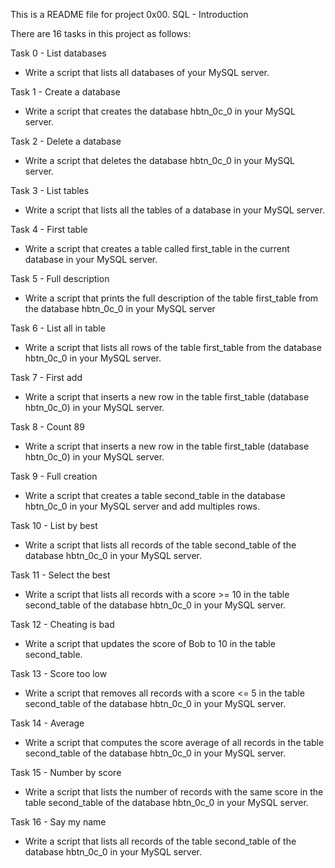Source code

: This is a README file for project 0x00. SQL - Introduction

There are 16 tasks in this project as follows:

Task 0 - List databases
 - Write a script that lists all databases of your MySQL server.

Task 1 - Create a database
  - Write a script that creates the database hbtn_0c_0 in your MySQL server.

Task 2 - Delete a database
 - Write a script that deletes the database hbtn_0c_0 in your MySQL server.

Task 3 - List tables
 - Write a script that lists all the tables of a database in your MySQL server.

Task 4 - First table
 - Write a script that creates a table called first_table in the current database in your MySQL server.

Task 5 - Full description
 - Write a script that prints the full description of the table first_table from the database hbtn_0c_0 in your MySQL server

Task 6 - List all in table
 - Write a script that lists all rows of the table first_table from the database hbtn_0c_0 in your MySQL server.

Task 7 - First add
 - Write a script that inserts a new row in the table first_table (database hbtn_0c_0) in your MySQL server.

Task 8 - Count 89
 - Write a script that inserts a new row in the table first_table (database hbtn_0c_0) in your MySQL server.

Task 9 - Full creation
 - Write a script that creates a table second_table in the database hbtn_0c_0 in your MySQL server and add multiples rows.

Task 10 - List by best
 - Write a script that lists all records of the table second_table of the database hbtn_0c_0 in your MySQL server.

Task 11 - Select the best
 - Write a script that lists all records with a score >= 10 in the table second_table of the database hbtn_0c_0 in your MySQL server.

Task 12 - Cheating is bad
 - Write a script that updates the score of Bob to 10 in the table second_table.

Task 13 - Score too low
 - Write a script that removes all records with a score <= 5 in the table second_table of the database hbtn_0c_0 in your MySQL server.

Task 14 - Average
 - Write a script that computes the score average of all records in the table second_table of the database hbtn_0c_0 in your MySQL server.

Task 15 - Number by score
 - Write a script that lists the number of records with the same score in the table second_table of the database hbtn_0c_0 in your MySQL server.

Task 16 - Say my name
 - Write a script that lists all records of the table second_table of the database hbtn_0c_0 in your MySQL server.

Instructions for the task: For the data above, give the number of lines in which the word "tables" appears, and nothing more.

Exercise result: 2